Over the years, in addition to our regular correspondence, we met and chatted in Montreal, Paris, New York, and Toronto. When she was Writer in Residence at The University of Toronto in 1983-4, we saw a lot of each other.
I thought I knew her.
Yet when I wrote my chapter about her in Stories About Storytellers, I was surprised to find how little information there was about her parents. Recently, however, I came across Stephen Henighan’s essay in the Guernica Editions book, Clark Blaise: Essays on His Works (Edited by J.R.(Tim) Struthers.
What a revelation!
Professor Henighan has researched this area with imaginative care and persistence. He writes: ” At the time of Gallant’s death in February 1914, virtually all newspapers echoed The New York Times in repeating the incorrect statement . “Ms Gallant was born in Montreal to an American mother…..”
He goes on: ” It is astonishing that none of the book-length studies of Gallant’s work, published by Neil K. Besner, Lesley D. Clement, Judith Skelton Grant, Janice Kulyk Keefer, Grazia Merler, Danielle Schaub, and Karen E. Smythe, provides the names of Gallant’s parents. Only Grant offers a more detailed, albeit not entirely correct, account: “her mother, Canadian (but raised in the United States) of mixed heritage- German, Breton, Rumanian.””
Thanks to Henighan’s work we know that Mavis’s father was an Anglo Scottish immigrant to Canada, Captain Albert Stewart Young. His mother was, apparently, Scottish. Mavis, in her semi-autobiographical Linnet Muir stories. all set in her decade living and working in Montreal, played up the Scottish connection by naming the father “Angus”.
But let’s turn right away to Mavis’s astonishing mother.
Benedictine (Bennie) Wiseman was born around 1899 , either in Montreal or Romania. In 1913, according to York University criminologist Amanda Glasbeek, Bennie left Montreal ” cropped her hair, donned her brother’s clothing, and became Jimmy”. She worked by day at a Toronto department store and at night singing at a nickelodeon, once winning a singing prize for young men
Henighan takes up the tale: “After two months in Toronto, “Jimmy” was arrested at the corner of Yonge and Queen Streets by Constable McBurney…..Unmasked as a cross-dresser, she was tried for vagrancy.

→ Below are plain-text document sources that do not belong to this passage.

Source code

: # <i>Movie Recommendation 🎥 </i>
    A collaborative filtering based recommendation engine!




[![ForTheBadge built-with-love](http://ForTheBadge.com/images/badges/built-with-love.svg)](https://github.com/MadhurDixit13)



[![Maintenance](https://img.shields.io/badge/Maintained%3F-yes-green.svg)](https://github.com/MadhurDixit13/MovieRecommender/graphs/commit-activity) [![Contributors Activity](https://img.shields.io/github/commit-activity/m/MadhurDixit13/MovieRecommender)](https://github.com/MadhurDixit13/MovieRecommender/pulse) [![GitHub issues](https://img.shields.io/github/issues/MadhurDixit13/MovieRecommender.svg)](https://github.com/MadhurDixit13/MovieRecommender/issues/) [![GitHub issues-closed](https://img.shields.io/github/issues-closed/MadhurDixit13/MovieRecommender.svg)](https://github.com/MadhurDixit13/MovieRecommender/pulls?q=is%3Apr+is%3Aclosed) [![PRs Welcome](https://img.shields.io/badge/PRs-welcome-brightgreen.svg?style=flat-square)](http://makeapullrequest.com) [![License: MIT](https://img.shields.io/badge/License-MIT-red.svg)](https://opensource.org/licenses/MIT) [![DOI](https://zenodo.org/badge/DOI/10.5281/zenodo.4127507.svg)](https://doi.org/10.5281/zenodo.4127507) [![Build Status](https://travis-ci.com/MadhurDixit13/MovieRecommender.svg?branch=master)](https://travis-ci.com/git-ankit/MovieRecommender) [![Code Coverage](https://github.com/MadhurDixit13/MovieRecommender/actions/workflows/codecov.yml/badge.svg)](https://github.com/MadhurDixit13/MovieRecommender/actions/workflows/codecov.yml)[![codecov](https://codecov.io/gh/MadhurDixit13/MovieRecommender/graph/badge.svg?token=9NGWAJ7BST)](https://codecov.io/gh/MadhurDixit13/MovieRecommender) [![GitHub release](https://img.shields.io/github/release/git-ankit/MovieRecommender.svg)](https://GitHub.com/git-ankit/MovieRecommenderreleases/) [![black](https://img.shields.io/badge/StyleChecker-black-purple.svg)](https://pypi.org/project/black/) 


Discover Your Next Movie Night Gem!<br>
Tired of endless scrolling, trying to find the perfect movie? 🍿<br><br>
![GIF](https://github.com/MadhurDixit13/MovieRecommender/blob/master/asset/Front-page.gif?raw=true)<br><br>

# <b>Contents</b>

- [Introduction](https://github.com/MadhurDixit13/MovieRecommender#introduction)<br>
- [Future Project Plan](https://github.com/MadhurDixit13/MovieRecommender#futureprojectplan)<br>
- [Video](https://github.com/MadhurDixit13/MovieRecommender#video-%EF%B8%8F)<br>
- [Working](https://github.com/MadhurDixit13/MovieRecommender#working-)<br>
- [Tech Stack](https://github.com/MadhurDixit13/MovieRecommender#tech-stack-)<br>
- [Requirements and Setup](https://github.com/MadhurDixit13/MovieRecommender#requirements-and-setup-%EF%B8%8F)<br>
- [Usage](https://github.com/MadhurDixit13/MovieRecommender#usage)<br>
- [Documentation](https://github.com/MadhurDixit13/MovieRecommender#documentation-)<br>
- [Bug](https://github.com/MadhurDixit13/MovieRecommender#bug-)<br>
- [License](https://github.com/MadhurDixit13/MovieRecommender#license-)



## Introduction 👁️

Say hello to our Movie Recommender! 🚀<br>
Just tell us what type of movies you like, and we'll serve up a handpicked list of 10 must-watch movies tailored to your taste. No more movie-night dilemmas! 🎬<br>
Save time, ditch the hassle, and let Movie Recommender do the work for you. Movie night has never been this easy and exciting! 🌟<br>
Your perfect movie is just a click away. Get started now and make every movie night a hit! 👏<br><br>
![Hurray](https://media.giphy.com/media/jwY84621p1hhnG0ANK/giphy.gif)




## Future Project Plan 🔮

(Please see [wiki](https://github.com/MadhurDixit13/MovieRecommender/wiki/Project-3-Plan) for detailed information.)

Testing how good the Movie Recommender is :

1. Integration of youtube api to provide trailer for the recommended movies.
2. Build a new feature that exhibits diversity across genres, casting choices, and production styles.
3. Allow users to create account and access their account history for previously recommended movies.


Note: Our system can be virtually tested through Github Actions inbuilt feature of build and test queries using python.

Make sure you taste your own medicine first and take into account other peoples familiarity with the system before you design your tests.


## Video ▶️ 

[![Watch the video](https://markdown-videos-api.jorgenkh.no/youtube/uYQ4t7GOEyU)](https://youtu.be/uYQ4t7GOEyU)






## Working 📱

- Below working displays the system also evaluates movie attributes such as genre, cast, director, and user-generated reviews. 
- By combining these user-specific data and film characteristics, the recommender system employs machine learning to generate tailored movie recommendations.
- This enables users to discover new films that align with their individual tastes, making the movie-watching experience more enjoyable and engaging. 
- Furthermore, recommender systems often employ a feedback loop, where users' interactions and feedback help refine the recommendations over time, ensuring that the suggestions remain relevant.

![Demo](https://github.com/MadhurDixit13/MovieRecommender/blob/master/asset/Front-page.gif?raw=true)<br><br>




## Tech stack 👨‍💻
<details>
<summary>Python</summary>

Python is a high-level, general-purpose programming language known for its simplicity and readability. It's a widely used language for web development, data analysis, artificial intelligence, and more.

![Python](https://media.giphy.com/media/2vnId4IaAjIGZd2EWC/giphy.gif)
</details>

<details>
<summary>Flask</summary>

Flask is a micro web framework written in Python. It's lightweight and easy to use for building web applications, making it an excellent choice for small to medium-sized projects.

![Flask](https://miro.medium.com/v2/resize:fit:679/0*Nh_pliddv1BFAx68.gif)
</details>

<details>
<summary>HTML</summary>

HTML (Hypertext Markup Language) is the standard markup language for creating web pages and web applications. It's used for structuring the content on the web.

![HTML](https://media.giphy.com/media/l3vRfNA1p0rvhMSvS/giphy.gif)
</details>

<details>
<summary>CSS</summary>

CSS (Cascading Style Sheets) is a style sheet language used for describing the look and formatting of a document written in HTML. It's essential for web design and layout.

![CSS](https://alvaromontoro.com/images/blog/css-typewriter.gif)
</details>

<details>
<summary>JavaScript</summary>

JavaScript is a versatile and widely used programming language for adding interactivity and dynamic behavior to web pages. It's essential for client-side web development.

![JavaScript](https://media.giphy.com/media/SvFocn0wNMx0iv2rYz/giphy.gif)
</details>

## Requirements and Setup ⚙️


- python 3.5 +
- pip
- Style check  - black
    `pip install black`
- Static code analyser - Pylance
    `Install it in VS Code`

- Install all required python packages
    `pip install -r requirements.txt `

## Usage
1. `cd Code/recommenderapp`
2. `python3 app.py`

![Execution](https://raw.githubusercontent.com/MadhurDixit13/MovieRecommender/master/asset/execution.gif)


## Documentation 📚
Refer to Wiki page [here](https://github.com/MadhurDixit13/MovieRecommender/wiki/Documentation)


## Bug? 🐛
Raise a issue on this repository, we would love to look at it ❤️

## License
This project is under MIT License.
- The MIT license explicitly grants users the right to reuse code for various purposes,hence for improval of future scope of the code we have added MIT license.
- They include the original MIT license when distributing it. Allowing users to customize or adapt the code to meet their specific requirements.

Newspaper accounts remarked on her defiance in court, and her unrepentant pride at having earned men’s wages of seven dollars a week…..On being questioned about her cross-dressing she answered: ‘What chance is there for a girl?’….As a girl I couldn’t get work, and I’ll just go back to boy’s clothes when I get a chance.”…..

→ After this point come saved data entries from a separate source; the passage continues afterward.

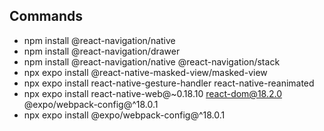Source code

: ## Commands

- npm install @react-navigation/native
- npm install @react-navigation/drawer
- npm install @react-navigation/native @react-navigation/stack
- npx expo install @react-native-masked-view/masked-view
- npx expo install react-native-gesture-handler react-native-reanimated
- npx expo install react-native-web@~0.18.10 react-dom@18.2.0 @expo/webpack-config@^18.0.1
- npx expo install @expo/webpack-config@^18.0.1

The Toronto World provided this report of the conclusion of Bennie’s trial:” Passing out of the door she encountered the grinning policeman who had arrested her “I am sorry for you, so sorry!” she said, at which the grin disappeared, and Constable McBurney visibly lot two inches of his five foot eleven” (‘ Boy-Girl expresses Pity”)
Mavis was to inherit the ability to employ a devastating put-down,(“I’ll Kill Him!”) and also her mother’s concern for fair pay for both sexes.
Then,in April 1921, Bennie was arrested in New York State, for living with a man, R.O. Earl, to whom she was not married. She served three months in prison in Jamesville, near Syracuse, and then was deported to Canada (proving that she was indeed not American.)
This criminal record alarmed Captain Albert Stewart Young’s father, a colonel in the British army, who opposed his son’s plan to marry Bennie. But by then Bennie was pregnant, and the marriage went ahead, Mavis was born in 1922.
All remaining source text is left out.